If you are looking for succulents that are easy to get to flower then I would recommend the Crassulas, Kalanchoe’s, Haworthia’s, Lithops and Echeverias, but I would love you to see your plants as something that will grow with you. When I look back to when I was a teenager getting my first plants, I could not have imagined the joy and pleasure they have given me over 30+yrs and the flowers are a bonus and it really is surprising how much joy plants gives you when you get to see their first blooms.

Below is one of the very first cacti that I ever had when I was just 13 years old. It is a Chamaecereus silvestrii, commonly known as The peanut cactus.

My chameacereus silvestrii cactus aka the peanut cactus

My 30 year old Chameacereus silvestrii cactus aka the peanut cactus

I have had this plant for over 30 years and over time it has grown into the size of a large dinner plate, and although when it flowers it is a feast for the eyes, funnily enough I have never been tempted to eat it no matter how beautiful it looks 🙂

If you find that your cactus and succulents drop their buds before they have a chance to flower, there can be a few reasons for this. Certain cacti like the Echinoposis varieties are very prone to this, Often a few good sunny days will encourage your plants to come into bud, but if these days are then followed by a few days of overcast dull weather, then this can sometimes cause your plant to abort the buds.

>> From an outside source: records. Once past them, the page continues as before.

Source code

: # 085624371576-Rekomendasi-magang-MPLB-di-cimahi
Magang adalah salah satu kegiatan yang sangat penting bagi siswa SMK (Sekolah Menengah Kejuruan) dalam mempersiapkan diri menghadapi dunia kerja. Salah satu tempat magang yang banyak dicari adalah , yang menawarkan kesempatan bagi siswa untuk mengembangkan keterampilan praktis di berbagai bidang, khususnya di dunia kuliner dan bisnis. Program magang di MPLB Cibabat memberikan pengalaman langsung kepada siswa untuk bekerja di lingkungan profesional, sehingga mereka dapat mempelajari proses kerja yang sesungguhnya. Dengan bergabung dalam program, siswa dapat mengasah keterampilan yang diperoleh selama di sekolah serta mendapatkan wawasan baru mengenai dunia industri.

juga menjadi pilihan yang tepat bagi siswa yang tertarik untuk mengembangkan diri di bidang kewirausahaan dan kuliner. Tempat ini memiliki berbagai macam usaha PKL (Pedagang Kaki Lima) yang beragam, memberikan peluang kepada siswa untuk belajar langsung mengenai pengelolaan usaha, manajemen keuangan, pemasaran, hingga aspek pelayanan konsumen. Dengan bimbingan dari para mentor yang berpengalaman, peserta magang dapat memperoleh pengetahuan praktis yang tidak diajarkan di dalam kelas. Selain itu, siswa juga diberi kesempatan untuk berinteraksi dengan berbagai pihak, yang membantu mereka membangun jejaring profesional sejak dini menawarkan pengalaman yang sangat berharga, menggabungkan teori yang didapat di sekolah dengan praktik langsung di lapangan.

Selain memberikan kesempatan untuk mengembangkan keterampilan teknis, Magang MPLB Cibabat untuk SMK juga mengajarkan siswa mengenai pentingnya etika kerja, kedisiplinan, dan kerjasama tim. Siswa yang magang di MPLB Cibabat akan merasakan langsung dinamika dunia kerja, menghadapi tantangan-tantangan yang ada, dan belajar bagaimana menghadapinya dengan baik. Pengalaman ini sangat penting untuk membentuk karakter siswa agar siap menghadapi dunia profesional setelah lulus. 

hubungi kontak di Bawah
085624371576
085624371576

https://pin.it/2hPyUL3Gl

Never move your plants once they have come into bud as this is a very common cause of bud drop, even turning your plant around at the windowsill can cause them to abort their buds. wait until after the flowers have opened and died off before moving your plant/s.

Here is a video that I made for my You Tube channel Desert Plants of Avalon where I talk in more detail about Flower bud drop and why it happens.and you can watch this video below

Thanks so much for reading guy’s and wishing you all every success with getting your cacti and succulents to bloom 🙂

 

16 thoughts on “How to get your Cacti & Succulent plants to flower

  1. Thanks for posting this useful summary of growing and flowering tips. I think I have picked most of them up along the way but to see them all together is very useful. My cacti ( winter hardy specimens) live outdoors during the winter (kept dry) and I am sure that this contributes to successful flowering in the spring. We have been having incredible sunshine here in NW England this spring and everything is flowering like mad, a welcome change for us, the only downside is I have run out of rainwater!

    • Hi there Roy 🙂
      I am so sorry I have only just seen this mail now, I had no email notification to let me know, so apologies for only just replying to you now:-) Thank you so very much for your wonderful mail 🙂 so happy to hear that you had been having the wonderful weather in the NW of England too, although I am sure that you guys are the same as us know the weather has changed and we are having lots of rain 🙂 thank you so much again for your lovely mail and sending you an abundance of love and happy growing from Ireland 🙂 XXXX<3

    • Thanks a million Juliana 🙂 I find that using Tomato feed works a treat with encouraging the cacti and succulents to flower and I haven’t got any tomatoes on them yet haha! thanks so much for your fantastic comment and sending you loads of love and happy growing from Ireland XXXXX<3

  2. Hello –

    I live in Minnesota so there are some challenges for overwintering to promote bloom. Is a grow light setup in a cool area sufficient to promote bloom? Or is full stregth sun really the only option.

    Thanks much

    • Hi David 🙂 Yes you can definitely use a grow lamp instead of real sunlight in a cool area during the winter time when overwintering your plants to encourage them to set blooms for the Spring. Grow lamps are brilliant for adding daylight in dark places where there is no additional light or sunshine. although I have never used grow lamps myself I do have friends that do and they have brilliant success with growing their plants Cacti, Succulents, Orchids and other plants indoors, If you are wanting to overwinter your cacti and succulents to encourage them to bloom in the Spring and you can keep them cool then you would only need a grow lamp that would produce enough light to help them to photosynthesize, I wouldn’t be the best one to advice you on what types of lamps you would need and the wattage though as I haven’t used grow lamps myself yet, but there is a good video eon You Tube explaining about the different types of grow lamps and I will post up the link here: https://www.youtube.com/watch?v=CU3NhvUusp4 Hope this helps and sending you an abundanc eof love and heaps of happy growing from right across the Emerald Isle to Minnesota for a fantastic Friday and wonderful weekend ahead 🙂 Lotsa Love Lyn XXXX

    • Hi Tevfik 🙂 thank you so very much for your wonderful message 🙂 so happy to hear that you enjoy the website 🙂 Sending you an abundance of love and happiness and heaps of happy growing from Ireland and have a FANTASTIC Friday and weekend ahead 🙂 Lotsa Love Lyn XXXX <3

  3. Hi Lyn. Wonderful site! I was wondering if you could give us the N-P-K values for your tomato fertilizer. Thanks a million!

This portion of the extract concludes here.